# What you have to do
Can you transcribe the data exactly? Leave the pictures out.

- - - - -

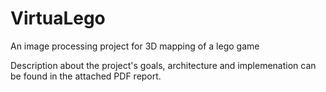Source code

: # VirtuaLego
An image processing project for 3D mapping of a lego game

Description about the project's goals, architecture and implemenation can be found in the attached PDF report.
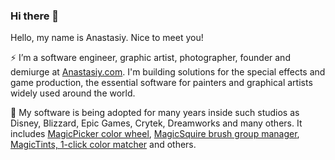 ### Hi there 👋

Hello, my name is Anastasiy. Nice to meet you!

⚡ I’m a software engineer, graphic artist, photographer, founder and demiurge at [Anastasiy.com](https://anastasiy.com). I'm building solutions for the special effects and game production, the essential software for painters and graphical artists widely used around the world.

🔭 My software is being adopted for many years inside such studios as Disney, Blizzard, Epic Games, Crytek, Dreamworks and many others. It includes [MagicPicker color wheel](https://anastasiy.com/colorwheel), [MagicSquire brush group manager](https://anastasiy.com/magicsquire), [MagicTints, 1-click color matcher](https://anastasiy.com/magictints) and others.
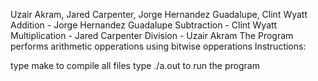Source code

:Uzair Akram, Jared Carpenter, Jorge Hernandez Guadalupe, Clint Wyatt
Addition        - Jorge Hernandez Guadalupe
Subtraction     - Clint Wyatt
Multiplication  - Jared Carpenter
Division        - Uzair Akram
The Program performs arithmetic opperations using bitwise opperations
Instructions:

type make to compile all files
type ./a.out to run the program
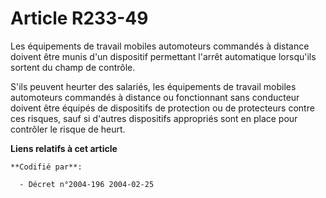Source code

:# Article R233-49

Les équipements de travail mobiles automoteurs commandés à distance doivent être munis d'un dispositif permettant l'arrêt
automatique lorsqu'ils sortent du champ de contrôle.

S'ils peuvent heurter des salariés, les équipements de travail mobiles automoteurs commandés à distance ou fonctionnant sans
conducteur doivent être équipés de dispositifs de protection ou de protecteurs contre ces risques, sauf si d'autres
dispositifs appropriés sont en place pour contrôler le risque de heurt.

**Liens relatifs à cet article**

	**Codifié par**:

	  - Décret n°2004-196 2004-02-25
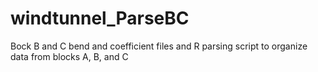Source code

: # windtunnel_ParseBC
Bock B and C bend and coefficient files and R parsing script to organize data from blocks A, B, and C
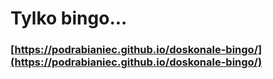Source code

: # Tylko bingo...

### [https://podrabianiec.github.io/doskonale-bingo/](https://podrabianiec.github.io/doskonale-bingo/)
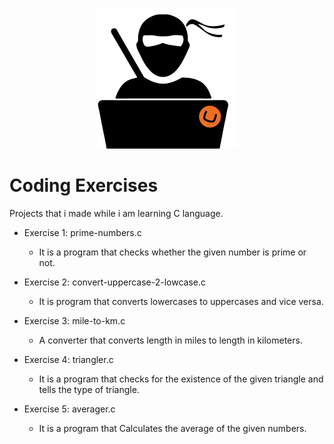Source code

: <p align="center">
  <img src="codingnerd.png" />
</p>




# Coding Exercises

Projects that i made while i am learning C language.

- Exercise 1: prime-numbers.c
  - It is a program that checks whether the given number is prime or not.

- Exercise 2: convert-uppercase-2-lowcase.c
  - It is program that converts lowercases to uppercases and vice versa.

- Exercise 3: mile-to-km.c
  - A converter that converts length in miles to length in kilometers.

- Exercise 4: triangler.c
  - It is a program that checks for the existence of the given triangle and tells the type of triangle.
  
- Exercise 5: averager.c
  - It is a program that Calculates the average of the given numbers.

 

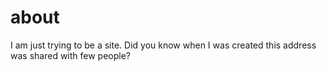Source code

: # about
I am just trying to be a site. Did you know when I was created this address was shared with few people?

- - - - -

# Written answer
Source code

: # VirtuaLego
An image processing project for 3D mapping of a lego game

Description about the project's goals, architecture and implemenation can be found in the attached PDF report.
 ### Hi there 👋

Hello, my name is Anastasiy. Nice to meet you!

⚡ I’m a software engineer, graphic artist, photographer, founder and demiurge at [Anastasiy.com](https://anastasiy.com). I'm building solutions for the special effects and game production, the essential software for painters and graphical artists widely used around the world.

🔭 My software is being adopted for many years inside such studios as Disney, Blizzard, Epic Games, Crytek, Dreamworks and many others. It includes [MagicPicker color wheel](https://anastasiy.com/colorwheel), [MagicSquire brush group manager](https://anastasiy.com/magicsquire), [MagicTints, 1-click color matcher](https://anastasiy.com/magictints) and others.
Source code

:Uzair Akram, Jared Carpenter, Jorge Hernandez Guadalupe, Clint Wyatt
Addition        - Jorge Hernandez Guadalupe
Subtraction     - Clint Wyatt
Multiplication  - Jared Carpenter
Division        - Uzair Akram
The Program performs arithmetic opperations using bitwise opperations
Instructions:

type make to compile all files
type ./a.out to run the program
Source code

:# Article R233-49

Les équipements de travail mobiles automoteurs commandés à distance doivent être munis d'un dispositif permettant l'arrêt
automatique lorsqu'ils sortent du champ de contrôle.

S'ils peuvent heurter des salariés, les équipements de travail mobiles automoteurs commandés à distance ou fonctionnant sans
conducteur doivent être équipés de dispositifs de protection ou de protecteurs contre ces risques, sauf si d'autres
dispositifs appropriés sont en place pour contrôler le risque de heurt.

**Liens relatifs à cet article**

	**Codifié par**:

	  - Décret n°2004-196 2004-02-25
Source code

: # windtunnel_ParseBC
Bock B and C bend and coefficient files and R parsing script to organize data from blocks A, B, and C
Source code

: # Tylko bingo...

### [https://podrabianiec.github.io/doskonale-bingo/](https://podrabianiec.github.io/doskonale-bingo/)
Source code

: <p align="center">
  <img src="codingnerd.png" />
</p>




# Coding Exercises

Projects that i made while i am learning C language.

- Exercise 1: prime-numbers.c
  - It is a program that checks whether the given number is prime or not.

- Exercise 2: convert-uppercase-2-lowcase.c
  - It is program that converts lowercases to uppercases and vice versa.

- Exercise 3: mile-to-km.c
  - A converter that converts length in miles to length in kilometers.

- Exercise 4: triangler.c
  - It is a program that checks for the existence of the given triangle and tells the type of triangle.
  
- Exercise 5: averager.c
  - It is a program that Calculates the average of the given numbers.

 

Source code

: # about
I am just trying to be a site. Did you know when I was created this address was shared with few people?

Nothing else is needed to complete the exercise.